我低声贼笑道:“王爷,那是男人,您不是有什么特别癖好吧?”
水越流银收回目光,银眸清冷的瞟我道:“我就你这一样癖好还没弄明白哪。吃饱了吗,走吧。”见我点头,叫过来堂倌结帐,我看到自己吃了他5枚金币很是解气。想可惜这里不兴打包,要不带给那俩男孩够吃几天的了。我忽然想起水越王府每天倒掉的食物,可以留下来给乞丐呀,就刚才街上我见到不少乞食的人,是真正只要吃的不是地球上那种要钱的假乞丐。

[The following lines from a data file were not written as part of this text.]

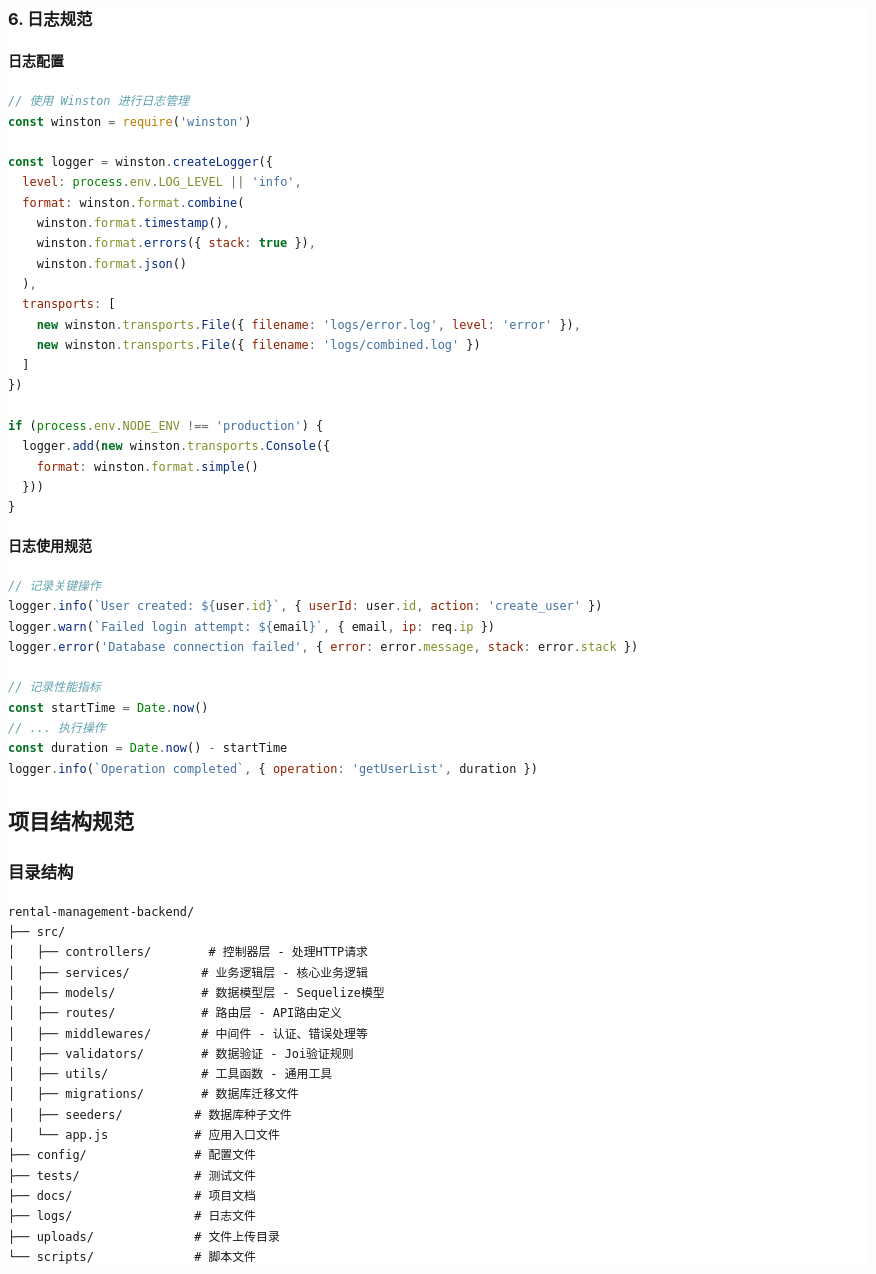 ### 6. 日志规范

#### 日志配置
```javascript
// 使用 Winston 进行日志管理
const winston = require('winston')

const logger = winston.createLogger({
  level: process.env.LOG_LEVEL || 'info',
  format: winston.format.combine(
    winston.format.timestamp(),
    winston.format.errors({ stack: true }),
    winston.format.json()
  ),
  transports: [
    new winston.transports.File({ filename: 'logs/error.log', level: 'error' }),
    new winston.transports.File({ filename: 'logs/combined.log' })
  ]
})

if (process.env.NODE_ENV !== 'production') {
  logger.add(new winston.transports.Console({
    format: winston.format.simple()
  }))
}
```

#### 日志使用规范
```javascript
// 记录关键操作
logger.info(`User created: ${user.id}`, { userId: user.id, action: 'create_user' })
logger.warn(`Failed login attempt: ${email}`, { email, ip: req.ip })
logger.error('Database connection failed', { error: error.message, stack: error.stack })

// 记录性能指标
const startTime = Date.now()
// ... 执行操作
const duration = Date.now() - startTime
logger.info(`Operation completed`, { operation: 'getUserList', duration })
```

## 项目结构规范

### 目录结构
```
rental-management-backend/
├── src/
│   ├── controllers/        # 控制器层 - 处理HTTP请求
│   ├── services/          # 业务逻辑层 - 核心业务逻辑
│   ├── models/            # 数据模型层 - Sequelize模型
│   ├── routes/            # 路由层 - API路由定义
│   ├── middlewares/       # 中间件 - 认证、错误处理等
│   ├── validators/        # 数据验证 - Joi验证规则
│   ├── utils/             # 工具函数 - 通用工具
│   ├── migrations/        # 数据库迁移文件
│   ├── seeders/          # 数据库种子文件
│   └── app.js            # 应用入口文件
├── config/               # 配置文件
├── tests/                # 测试文件
├── docs/                 # 项目文档
├── logs/                 # 日志文件
├── uploads/              # 文件上传目录
└── scripts/              # 脚本文件
```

我叫来堂倌要给我把剩下的食物打包,水越流银疑惑的看着我但没有制止,楼中人都惊讶嘲笑的看向我们,水越流银充耳不闻,我更是不在乎。这里非富即贵大概没有见到过打包的人,我让堂倌用油纸把菜包成十份,又要了二十个馒头。用大纸包了喜孜孜的抱在怀里,聪明的水越流银看透我的想法,替我拿过大纸包带头走向楼梯。我跟过去,路过那红族美男子的座位时,见他抬头看向我,便挥手一笑,走了过去。
我与水越流银边向回走边分给乞丐食物,一包菜两个馒头,可惜仍是僧多粥少,走了两条街便分完了。我责怪水越流银没做好人民公仆,这外表富饶的银国竟有这么多流浪乞丐。水越流银不语只是牵过我的手,我心情还不错,又见入了林边侧道人越来越少了,有点害怕便任由他牵着手。他的手修长光洁温暖握着很舒服,我懒懒的拖着步任他牵着走,天上有云遮得月亮忽明忽暗的,他的银发被夜风吹起拂到我脸上,我抓住不经心的绕着手指玩,远远的已经能看到水越府的侧墙了。
不知怎样似拽痛了他,他站住侧回头看我。我无辜的笑伸开手,让他看我早偷偷放开了他银发的空空的手,他用空着的手握住我摊开的手,两双手都十指相扣,把我拽入怀里。
我知道要发生什么,可心软软的飘飘的不想说煞风景的话,我仰起头看着他温热丰润的唇压向我,正考虑要不要闭眼。